The NBC show The Baby Borrowers (alternate title: Birth Control) follows baby-craving teenage couples who are given real-life parenting challenges, as they look after a baby for three days, then move on to toddlers, pre-teens, teenagers, and finally the elderly. The concept has stirred up controversy on both sides of the pond (it’s modeled after a British show of the same name), with some viewers thinking it abusive to the young children, and others admiring the show’s hard-line realism for teens who might be considering having a baby. Unusual for a TV show, a town hall will be broadcast on August 6th about the issues the show has raised. Babble spoke to both a teenage participant and the mother of a ‘borrowed’ baby to find out what in the world they were thinking. – C. W. Thompson 

Natalie Nichols is a parent who allowed Love Productions, the company behind the show, to ‘borrow’ her two children – who were two years and six months old at the time of filming – to be watched over, temporarily, by a teen couple. Natalie has two other children ages thirteen and eight, and lives outside of Salt Lake City, Utah, with her husband, who works for the government.

How did you get involved in the show?

The casting agent contacted me through my MySpace page. I guess they saw the photos and the background story.

What is your background story?

I was a teenage mom on purpose, I thought I knew everything and moved out when I was sixteen and still a student. I got pregnant on purpose and got married really early – I was married at eight months pregnant. I was a good kid, didn’t drink or anything like that. But after my parents suddenly decided they didn’t like my boyfriend, it sparked a rebellion in me. So I said, I’ll show them.

It didn’t turn out so well. I wasn’t emotionally prepared at all. My older son is now thirteen and he got the brunt of the deal. He heard us arguing constantly and yelling at each other, and neither one of us was ready to be a parent. So I thought it would be a good opportunity to help other girls not go down the same road.
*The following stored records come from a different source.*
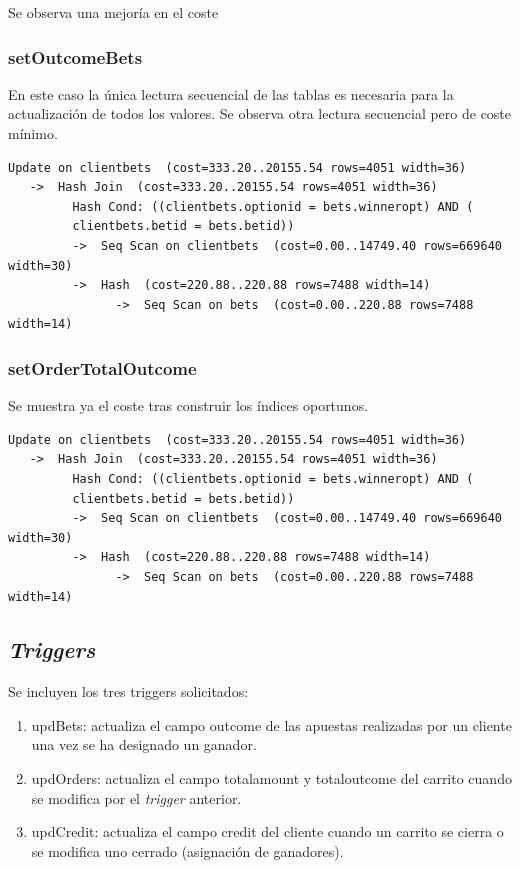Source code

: \documentclass{article}
\begin{document}
Se observa una mejoría en el coste %

\subsubsection{setOutcomeBets}

En este caso la única lectura secuencial de las tablas es necesaria para la actualización de todos los valores. Se observa otra lectura secuencial pero de coste mínimo.

\begin{lstlisting}[style=sql]
 Update on clientbets  (cost=333.20..20155.54 rows=4051 width=36)
   ->  Hash Join  (cost=333.20..20155.54 rows=4051 width=36)
         Hash Cond: ((clientbets.optionid = bets.winneropt) AND (
         clientbets.betid = bets.betid))
         ->  Seq Scan on clientbets  (cost=0.00..14749.40 rows=669640 width=30)
         ->  Hash  (cost=220.88..220.88 rows=7488 width=14)
               ->  Seq Scan on bets  (cost=0.00..220.88 rows=7488 width=14)
\end{lstlisting}

\subsubsection{setOrderTotalOutcome}

Se muestra ya el coste tras construir los índices oportunos.
\begin{lstlisting}[style=sql]
 Update on clientbets  (cost=333.20..20155.54 rows=4051 width=36)
   ->  Hash Join  (cost=333.20..20155.54 rows=4051 width=36)
         Hash Cond: ((clientbets.optionid = bets.winneropt) AND (
         clientbets.betid = bets.betid))
         ->  Seq Scan on clientbets  (cost=0.00..14749.40 rows=669640 width=30)
         ->  Hash  (cost=220.88..220.88 rows=7488 width=14)
               ->  Seq Scan on bets  (cost=0.00..220.88 rows=7488 width=14)
\end{lstlisting}

\subsection{\textit{Triggers}}
Se incluyen los tres triggers solicitados:
\begin{enumerate}
    \item updBets: actualiza el campo outcome de las apuestas realizadas por un cliente una vez se ha designado un ganador.
    \item updOrders: actualiza el campo totalamount y totaloutcome del carrito cuando se modifica por el \textit{trigger} anterior.
    \item updCredit: actualiza el campo credit del cliente cuando un carrito se cierra o se modifica uno cerrado (asignación de ganadores).
\end{enumerate}
\end{document}
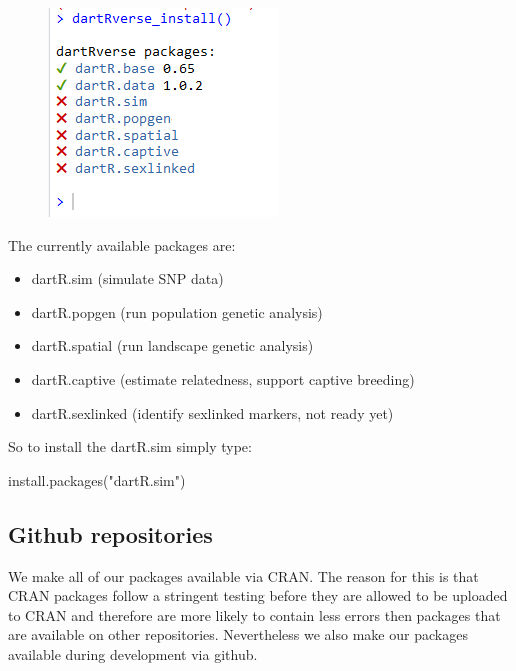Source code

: \documentclass[
  letterpaper,
  DIV=11,
  numbers=noendperiod]{scrreprt}
\newenvironment{Shaded}{\begin{snugshade}}{\end{snugshade}}
\newcommand{\FunctionTok}[1]{\textcolor[rgb]{0.02,0.16,0.49}{#1}}
\newcommand{\NormalTok}[1]{\textcolor[rgb]{0.00,0.44,0.13}{#1}}
\newcommand{\StringTok}[1]{\textcolor[rgb]{0.25,0.44,0.63}{#1}}
\providecommand{\tightlist}{%
  \setlength{\itemsep}{0pt}\setlength{\parskip}{0pt}}\usepackage{longtable,booktabs,array}
\begin{document}
\begin{figure}

\includegraphics{images/dartRverse_install.png} \hfill{}

\end{figure}

The currently available packages are:

\begin{itemize}
\tightlist
\item
  dartR.sim (simulate SNP data)
\item
  dartR.popgen (run population genetic analysis)
\item
  dartR.spatial (run landscape genetic analysis)
\item
  dartR.captive (estimate relatedness, support captive breeding)
\item
  dartR.sexlinked (identify sexlinked markers, not ready yet)
\end{itemize}

So to install the dartR.sim simply type:

\begin{Shaded}
\begin{Highlighting}[]
\FunctionTok{install.packages}\NormalTok{(}\StringTok{"dartR.sim"}\NormalTok{)}
\end{Highlighting}
\end{Shaded}

\hypertarget{github-repositories}{%
\subsection*{Github repositories}\label{github-repositories}}

We make all of our packages available via CRAN. The reason for this is
that CRAN packages follow a stringent testing before they are allowed to
be uploaded to CRAN and therefore are more likely to contain less errors
then packages that are available on other repositories. Nevertheless we
also make our packages available during development via github.
\end{document}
It sounds like there was a legitimate reason for you to do the show.

For me, just changing one girl’s life was enough. The teens that had our children were Sean and Kelsey, and Kelsey wanted to have a child at eighteen. She reminded me of me when I was that age. She wanted to prove to her boyfriend that she could do it, but I kind of think she wanted to prove to herself as well. It’s a perfectionist mindset. I thought it was good. I’ve gotten numerous letters from other girls who’ve also said that it’s been meaningful for them.

Can you see yourself helping more teens?

I’m hoping that this will open up other opportunities. I’ve never been in a position to speak publicly. I honestly and truly am doing this to help others. I really don’t think this is an entertainment program. It’s a bit entertaining, but that’s how you get kids to watch. The parents are watching as well. And all the controversy is a good thing.

Was it difficult being on set?

The parents went three days with each child. I was on set about seven days. I didn’t find it hard. I co-slept with Etta at home, but then I didn’t see her for three days on the set except through the monitors. I pumped milk every night. The teenagers did not sleep with the kids. Nothing was staged. Because of editing it may look that way. I stayed awake for almost three days. Etta was so young, I could not sleep. It is part of being a mom.

Were your children treated properly?

The two-year-old got a diaper rash and the producer completely halted production. A paramedic was called and I was called in and the producer consulted me about the diaper rash. You don’t get that at a daycare center.

Did you have to intervene at all?

I did go over twice, but more as a mentor for the teens. I guess I gave them a bit of tough love. They just were not getting it. Sean had mentioned that maybe they could just let Etta cry. I think the scared straight idea is just what they needed, so that’s what I gave them.